Porque esa tarea ordinaria es no sólo el ámbito en el que se deben santificar, sino la materia misma de su santidad: en medio de las incidencias de la jornada, descubren la mano de Dios, y encuentran estímulo para su vida de oración. El mismo quehacer profesional les pone en contacto con otras personas —parientes, amigos, colegas— y con los grandes problemas que afectan a su sociedad o al mundo entero, y les ofrece así la ocasión de vivir esa entrega al servicio de los demás que es esencial a los cristianos. Así, deben esforzarse por dar un verdadero y auténtico testimonio de Cristo, para que todos aprendan a conocer y a amar al Señor, a descubrir que la vida normal en el mundo, el trabajo de todos los días, puede ser un encuentro con Dios.

En otras palabras, la santidad y el apostolado forman una sola cosa con la vida de los socios de la Obra, y por eso el trabajo es el quicio de su vida espiritual. Su entrega a Dios se injerta en el trabajo, que desarrollaban antes de venir a la Obra y que continúan ejerciendo después.

Cuando, en los primeros años de mi actividad pastoral, empecé a predicar estas cosas, algunas personas no me entendieron, otras se escandalizaron: estaban acostumbradas a oír hablar del mundo siempre en un sentido peyorativo.
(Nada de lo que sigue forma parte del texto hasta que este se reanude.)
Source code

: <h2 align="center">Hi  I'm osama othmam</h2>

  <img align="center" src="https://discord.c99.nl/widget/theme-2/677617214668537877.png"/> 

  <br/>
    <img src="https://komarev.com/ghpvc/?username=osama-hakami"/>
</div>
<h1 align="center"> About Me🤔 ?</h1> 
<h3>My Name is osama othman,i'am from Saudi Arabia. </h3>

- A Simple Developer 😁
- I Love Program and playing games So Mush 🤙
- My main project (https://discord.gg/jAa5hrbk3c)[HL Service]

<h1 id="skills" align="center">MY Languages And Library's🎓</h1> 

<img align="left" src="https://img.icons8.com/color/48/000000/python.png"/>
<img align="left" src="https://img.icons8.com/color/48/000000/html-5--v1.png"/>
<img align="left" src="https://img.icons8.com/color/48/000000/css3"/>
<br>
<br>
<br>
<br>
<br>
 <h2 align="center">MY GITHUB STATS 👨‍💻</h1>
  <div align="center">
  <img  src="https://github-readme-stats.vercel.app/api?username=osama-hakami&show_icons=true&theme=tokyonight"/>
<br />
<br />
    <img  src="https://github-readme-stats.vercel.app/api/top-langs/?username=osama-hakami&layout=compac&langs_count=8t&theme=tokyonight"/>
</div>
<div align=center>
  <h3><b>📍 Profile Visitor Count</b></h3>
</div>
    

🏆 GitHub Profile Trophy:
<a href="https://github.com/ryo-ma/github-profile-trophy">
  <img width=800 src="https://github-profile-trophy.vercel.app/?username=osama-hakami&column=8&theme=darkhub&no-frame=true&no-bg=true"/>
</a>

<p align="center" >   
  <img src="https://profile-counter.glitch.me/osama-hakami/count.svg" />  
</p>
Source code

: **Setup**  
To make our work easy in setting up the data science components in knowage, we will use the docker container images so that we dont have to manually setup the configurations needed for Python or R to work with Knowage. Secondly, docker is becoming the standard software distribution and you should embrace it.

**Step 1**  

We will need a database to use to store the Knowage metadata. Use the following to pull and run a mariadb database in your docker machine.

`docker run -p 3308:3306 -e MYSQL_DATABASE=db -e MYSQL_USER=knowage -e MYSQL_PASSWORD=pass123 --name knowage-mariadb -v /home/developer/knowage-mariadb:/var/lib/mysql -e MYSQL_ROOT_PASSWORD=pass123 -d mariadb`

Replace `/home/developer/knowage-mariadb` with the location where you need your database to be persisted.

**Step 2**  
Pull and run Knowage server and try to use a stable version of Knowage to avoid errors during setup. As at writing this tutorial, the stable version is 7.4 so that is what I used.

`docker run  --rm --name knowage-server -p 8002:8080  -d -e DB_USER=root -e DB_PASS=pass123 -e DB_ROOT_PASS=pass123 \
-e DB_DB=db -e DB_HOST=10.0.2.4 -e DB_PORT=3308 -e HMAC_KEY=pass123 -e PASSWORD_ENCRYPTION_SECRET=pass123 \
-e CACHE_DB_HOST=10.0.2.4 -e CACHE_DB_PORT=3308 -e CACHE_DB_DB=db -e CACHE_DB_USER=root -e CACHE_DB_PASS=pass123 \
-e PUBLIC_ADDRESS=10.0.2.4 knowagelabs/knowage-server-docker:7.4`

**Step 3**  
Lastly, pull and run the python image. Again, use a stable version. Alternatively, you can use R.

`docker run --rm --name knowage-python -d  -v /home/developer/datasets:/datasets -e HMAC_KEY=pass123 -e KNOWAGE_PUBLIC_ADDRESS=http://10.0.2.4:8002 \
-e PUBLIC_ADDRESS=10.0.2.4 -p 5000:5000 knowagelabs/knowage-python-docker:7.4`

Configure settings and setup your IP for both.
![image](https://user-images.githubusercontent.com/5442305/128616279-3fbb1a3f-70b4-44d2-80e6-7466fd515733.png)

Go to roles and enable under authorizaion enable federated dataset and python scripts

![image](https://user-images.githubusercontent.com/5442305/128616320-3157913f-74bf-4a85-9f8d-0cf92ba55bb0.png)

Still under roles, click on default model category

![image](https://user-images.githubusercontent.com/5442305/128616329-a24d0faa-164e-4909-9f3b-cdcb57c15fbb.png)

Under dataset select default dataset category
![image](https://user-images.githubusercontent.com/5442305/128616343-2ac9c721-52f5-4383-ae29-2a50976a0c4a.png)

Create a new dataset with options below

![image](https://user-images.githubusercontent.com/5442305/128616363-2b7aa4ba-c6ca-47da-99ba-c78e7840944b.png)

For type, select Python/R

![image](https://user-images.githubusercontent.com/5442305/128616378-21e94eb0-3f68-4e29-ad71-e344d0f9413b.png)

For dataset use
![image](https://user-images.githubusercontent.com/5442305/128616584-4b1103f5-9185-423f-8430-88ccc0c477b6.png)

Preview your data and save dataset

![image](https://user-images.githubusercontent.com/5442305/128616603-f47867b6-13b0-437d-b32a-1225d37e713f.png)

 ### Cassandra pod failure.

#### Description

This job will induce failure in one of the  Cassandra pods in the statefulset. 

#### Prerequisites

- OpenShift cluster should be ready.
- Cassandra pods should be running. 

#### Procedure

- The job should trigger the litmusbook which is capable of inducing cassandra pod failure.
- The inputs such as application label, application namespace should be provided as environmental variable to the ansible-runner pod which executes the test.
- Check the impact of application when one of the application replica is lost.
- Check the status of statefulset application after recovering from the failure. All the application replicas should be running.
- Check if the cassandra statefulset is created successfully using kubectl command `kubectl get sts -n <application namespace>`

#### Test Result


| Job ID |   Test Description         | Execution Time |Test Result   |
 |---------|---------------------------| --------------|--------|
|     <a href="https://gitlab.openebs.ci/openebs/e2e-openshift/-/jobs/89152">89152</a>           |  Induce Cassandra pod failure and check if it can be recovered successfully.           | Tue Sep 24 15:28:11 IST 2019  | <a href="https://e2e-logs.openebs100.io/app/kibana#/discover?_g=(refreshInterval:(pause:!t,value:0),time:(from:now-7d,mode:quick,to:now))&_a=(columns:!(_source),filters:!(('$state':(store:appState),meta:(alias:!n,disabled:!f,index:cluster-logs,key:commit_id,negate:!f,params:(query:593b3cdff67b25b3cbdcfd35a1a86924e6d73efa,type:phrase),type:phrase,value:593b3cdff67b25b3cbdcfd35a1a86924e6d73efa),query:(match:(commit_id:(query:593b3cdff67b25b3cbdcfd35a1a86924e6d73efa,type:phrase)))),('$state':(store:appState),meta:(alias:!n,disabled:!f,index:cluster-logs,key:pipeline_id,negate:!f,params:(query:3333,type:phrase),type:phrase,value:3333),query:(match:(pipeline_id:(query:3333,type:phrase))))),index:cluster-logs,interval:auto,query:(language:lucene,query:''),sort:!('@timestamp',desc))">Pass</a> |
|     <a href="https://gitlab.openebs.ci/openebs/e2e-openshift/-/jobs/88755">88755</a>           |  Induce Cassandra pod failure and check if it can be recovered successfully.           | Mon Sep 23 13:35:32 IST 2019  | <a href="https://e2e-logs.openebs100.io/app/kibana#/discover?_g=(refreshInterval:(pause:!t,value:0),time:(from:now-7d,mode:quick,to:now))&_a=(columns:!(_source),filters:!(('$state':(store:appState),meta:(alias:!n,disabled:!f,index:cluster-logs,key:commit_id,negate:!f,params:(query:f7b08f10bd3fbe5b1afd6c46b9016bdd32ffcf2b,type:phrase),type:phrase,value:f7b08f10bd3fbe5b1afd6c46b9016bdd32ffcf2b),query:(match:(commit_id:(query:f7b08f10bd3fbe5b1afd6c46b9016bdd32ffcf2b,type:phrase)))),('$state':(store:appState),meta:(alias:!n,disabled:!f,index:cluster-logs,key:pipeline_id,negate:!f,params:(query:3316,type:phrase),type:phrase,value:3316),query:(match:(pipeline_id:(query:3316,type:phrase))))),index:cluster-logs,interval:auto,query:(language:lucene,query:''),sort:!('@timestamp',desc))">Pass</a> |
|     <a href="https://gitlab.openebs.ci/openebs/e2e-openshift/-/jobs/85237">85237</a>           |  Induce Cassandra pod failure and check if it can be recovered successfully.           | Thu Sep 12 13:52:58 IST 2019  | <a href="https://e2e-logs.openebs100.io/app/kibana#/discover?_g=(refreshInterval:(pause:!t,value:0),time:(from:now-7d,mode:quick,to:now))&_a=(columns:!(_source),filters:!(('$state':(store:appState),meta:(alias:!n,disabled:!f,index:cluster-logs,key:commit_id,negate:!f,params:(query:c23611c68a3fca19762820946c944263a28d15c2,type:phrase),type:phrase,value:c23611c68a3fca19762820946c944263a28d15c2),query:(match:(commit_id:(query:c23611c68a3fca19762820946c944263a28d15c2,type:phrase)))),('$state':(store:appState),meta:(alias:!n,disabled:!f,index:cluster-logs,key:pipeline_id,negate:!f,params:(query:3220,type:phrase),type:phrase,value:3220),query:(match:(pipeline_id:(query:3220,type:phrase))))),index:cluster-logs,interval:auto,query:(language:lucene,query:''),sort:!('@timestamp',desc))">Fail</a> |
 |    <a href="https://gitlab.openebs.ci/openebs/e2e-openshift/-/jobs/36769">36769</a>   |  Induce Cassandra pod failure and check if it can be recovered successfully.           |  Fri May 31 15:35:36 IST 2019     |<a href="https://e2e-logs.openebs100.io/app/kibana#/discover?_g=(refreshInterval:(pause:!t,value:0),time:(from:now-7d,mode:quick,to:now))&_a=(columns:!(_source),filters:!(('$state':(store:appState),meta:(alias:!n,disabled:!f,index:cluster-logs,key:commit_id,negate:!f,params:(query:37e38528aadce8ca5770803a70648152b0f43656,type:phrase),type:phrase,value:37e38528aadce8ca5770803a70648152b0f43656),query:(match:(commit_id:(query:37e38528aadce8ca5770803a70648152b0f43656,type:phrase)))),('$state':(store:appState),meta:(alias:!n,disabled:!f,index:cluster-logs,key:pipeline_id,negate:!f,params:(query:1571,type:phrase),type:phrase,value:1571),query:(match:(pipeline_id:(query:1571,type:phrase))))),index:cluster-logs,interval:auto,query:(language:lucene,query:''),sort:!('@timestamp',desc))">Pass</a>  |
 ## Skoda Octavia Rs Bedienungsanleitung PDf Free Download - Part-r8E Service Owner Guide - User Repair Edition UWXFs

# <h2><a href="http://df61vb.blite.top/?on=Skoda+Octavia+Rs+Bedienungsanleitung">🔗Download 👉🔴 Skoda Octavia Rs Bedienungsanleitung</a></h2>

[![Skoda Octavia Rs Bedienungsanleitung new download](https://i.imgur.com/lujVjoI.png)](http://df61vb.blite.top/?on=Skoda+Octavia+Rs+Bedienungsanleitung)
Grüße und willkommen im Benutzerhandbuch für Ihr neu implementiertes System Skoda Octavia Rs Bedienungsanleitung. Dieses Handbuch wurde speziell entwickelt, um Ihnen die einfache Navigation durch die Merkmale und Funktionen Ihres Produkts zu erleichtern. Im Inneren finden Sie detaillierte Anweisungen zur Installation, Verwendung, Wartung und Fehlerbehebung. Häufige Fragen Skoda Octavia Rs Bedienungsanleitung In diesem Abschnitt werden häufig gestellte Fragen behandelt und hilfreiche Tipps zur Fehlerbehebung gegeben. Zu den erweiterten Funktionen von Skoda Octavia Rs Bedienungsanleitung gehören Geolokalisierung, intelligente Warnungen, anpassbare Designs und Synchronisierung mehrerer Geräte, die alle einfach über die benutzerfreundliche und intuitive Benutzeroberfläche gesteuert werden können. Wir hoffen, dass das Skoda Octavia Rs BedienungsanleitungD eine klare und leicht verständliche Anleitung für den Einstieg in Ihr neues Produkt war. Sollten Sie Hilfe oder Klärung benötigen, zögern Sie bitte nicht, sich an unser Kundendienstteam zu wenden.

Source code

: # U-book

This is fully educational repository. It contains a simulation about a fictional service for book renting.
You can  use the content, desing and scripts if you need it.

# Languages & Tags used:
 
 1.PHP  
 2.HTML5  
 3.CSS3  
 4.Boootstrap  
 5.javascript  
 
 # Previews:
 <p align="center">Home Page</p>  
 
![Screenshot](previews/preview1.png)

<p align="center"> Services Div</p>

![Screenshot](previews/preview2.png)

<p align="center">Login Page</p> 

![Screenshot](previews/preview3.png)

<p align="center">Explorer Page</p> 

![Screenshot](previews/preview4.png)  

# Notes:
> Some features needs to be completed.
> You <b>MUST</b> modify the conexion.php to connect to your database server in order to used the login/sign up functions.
El Señor me había hecho entender, y yo procuraba hacerlo entender a los demás, que el mundo es bueno, porque las obras de Dios son siempre perfectas, y que somos los hombres los que hacemos malo al mundo por el pecado.

Decía entonces, y sigo diciendo ahora, que hemos de amar el mundo, porque en el mundo encontramos a Dios, porque en los sucesos y acontecimientos del mundo Dios se nos manifiesta y se nos revela.

El mal y el bien se mezclan en la historia humana, y el cristiano deberá ser por eso una criatura que sepa discernir; pero jamás ese discernimiento le debe llevar a negar la bondad de las obras de Dios, sino, al contrario, a reconocer lo divino que se manifiesta en lo humano, incluso detrás de nuestras propias flaquezas. Un buen lema para la vida cristiana puede encontrarse en aquellas palabras del Apóstol: Todas las cosas son vuestras, y vosotros de Cristo, y Cristo de Dios (1 Cor 3, 22-23), para realizar así los designios de ese Dios que quiere salvar al mundo.